SOURCE MATERIAL:
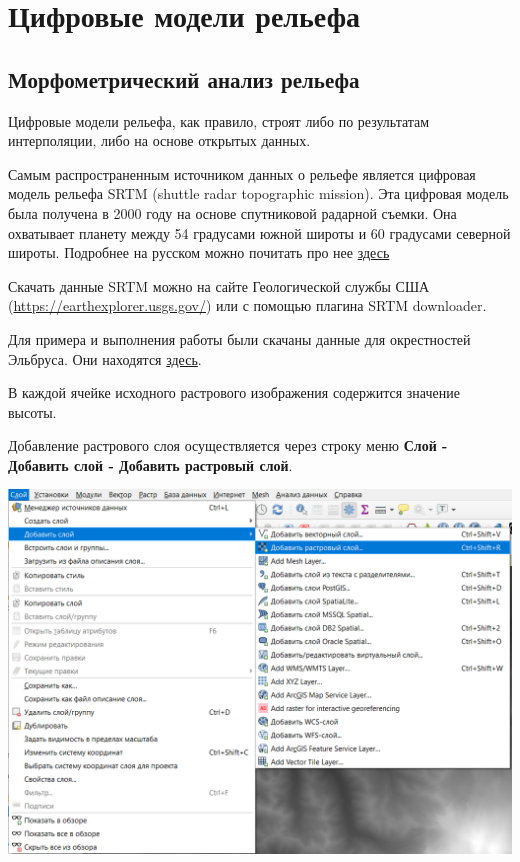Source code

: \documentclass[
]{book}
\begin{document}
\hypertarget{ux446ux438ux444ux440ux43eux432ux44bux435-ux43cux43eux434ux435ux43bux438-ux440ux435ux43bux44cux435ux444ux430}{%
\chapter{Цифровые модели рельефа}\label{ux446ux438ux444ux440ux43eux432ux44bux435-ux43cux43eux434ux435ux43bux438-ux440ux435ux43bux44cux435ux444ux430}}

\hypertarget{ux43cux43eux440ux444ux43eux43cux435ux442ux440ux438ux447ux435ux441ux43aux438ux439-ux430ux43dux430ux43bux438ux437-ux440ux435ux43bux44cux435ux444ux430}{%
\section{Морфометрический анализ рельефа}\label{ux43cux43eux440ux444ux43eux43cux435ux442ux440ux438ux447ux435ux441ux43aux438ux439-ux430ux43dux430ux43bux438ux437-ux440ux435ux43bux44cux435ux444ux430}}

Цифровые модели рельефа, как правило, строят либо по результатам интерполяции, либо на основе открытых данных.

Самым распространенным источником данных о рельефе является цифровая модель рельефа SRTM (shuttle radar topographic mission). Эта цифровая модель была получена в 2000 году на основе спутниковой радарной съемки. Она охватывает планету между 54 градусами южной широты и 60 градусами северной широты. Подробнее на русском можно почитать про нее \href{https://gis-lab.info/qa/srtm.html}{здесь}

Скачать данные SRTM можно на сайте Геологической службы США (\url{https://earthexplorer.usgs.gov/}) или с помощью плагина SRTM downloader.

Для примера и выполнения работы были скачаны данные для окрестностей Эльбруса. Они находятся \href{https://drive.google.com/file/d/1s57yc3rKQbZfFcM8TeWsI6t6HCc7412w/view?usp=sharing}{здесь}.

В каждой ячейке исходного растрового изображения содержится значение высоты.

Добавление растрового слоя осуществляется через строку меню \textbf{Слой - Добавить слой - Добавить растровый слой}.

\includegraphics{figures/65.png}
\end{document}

EXERCISE DESCRIPTION: Starting at the top of the listing above, please restate word for word each line up to and including the one that holds "В каждой ячейке", omitting every image.

TASK RESPONSE:
Source code

: \documentclass[
]{book}
\begin{document}
\hypertarget{ux446ux438ux444ux440ux43eux432ux44bux435-ux43cux43eux434ux435ux43bux438-ux440ux435ux43bux44cux435ux444ux430}{%
\chapter{Цифровые модели рельефа}\label{ux446ux438ux444ux440ux43eux432ux44bux435-ux43cux43eux434ux435ux43bux438-ux440ux435ux43bux44cux435ux444ux430}}

\hypertarget{ux43cux43eux440ux444ux43eux43cux435ux442ux440ux438ux447ux435ux441ux43aux438ux439-ux430ux43dux430ux43bux438ux437-ux440ux435ux43bux44cux435ux444ux430}{%
\section{Морфометрический анализ рельефа}\label{ux43cux43eux440ux444ux43eux43cux435ux442ux440ux438ux447ux435ux441ux43aux438ux439-ux430ux43dux430ux43bux438ux437-ux440ux435ux43bux44cux435ux444ux430}}

Цифровые модели рельефа, как правило, строят либо по результатам интерполяции, либо на основе открытых данных.

Самым распространенным источником данных о рельефе является цифровая модель рельефа SRTM (shuttle radar topographic mission). Эта цифровая модель была получена в 2000 году на основе спутниковой радарной съемки. Она охватывает планету между 54 градусами южной широты и 60 градусами северной широты. Подробнее на русском можно почитать про нее \href{https://gis-lab.info/qa/srtm.html}{здесь}

Скачать данные SRTM можно на сайте Геологической службы США (\url{https://earthexplorer.usgs.gov/}) или с помощью плагина SRTM downloader.

Для примера и выполнения работы были скачаны данные для окрестностей Эльбруса. Они находятся \href{https://drive.google.com/file/d/1s57yc3rKQbZfFcM8TeWsI6t6HCc7412w/view?usp=sharing}{здесь}.

В каждой ячейке исходного растрового изображения содержится значение высоты.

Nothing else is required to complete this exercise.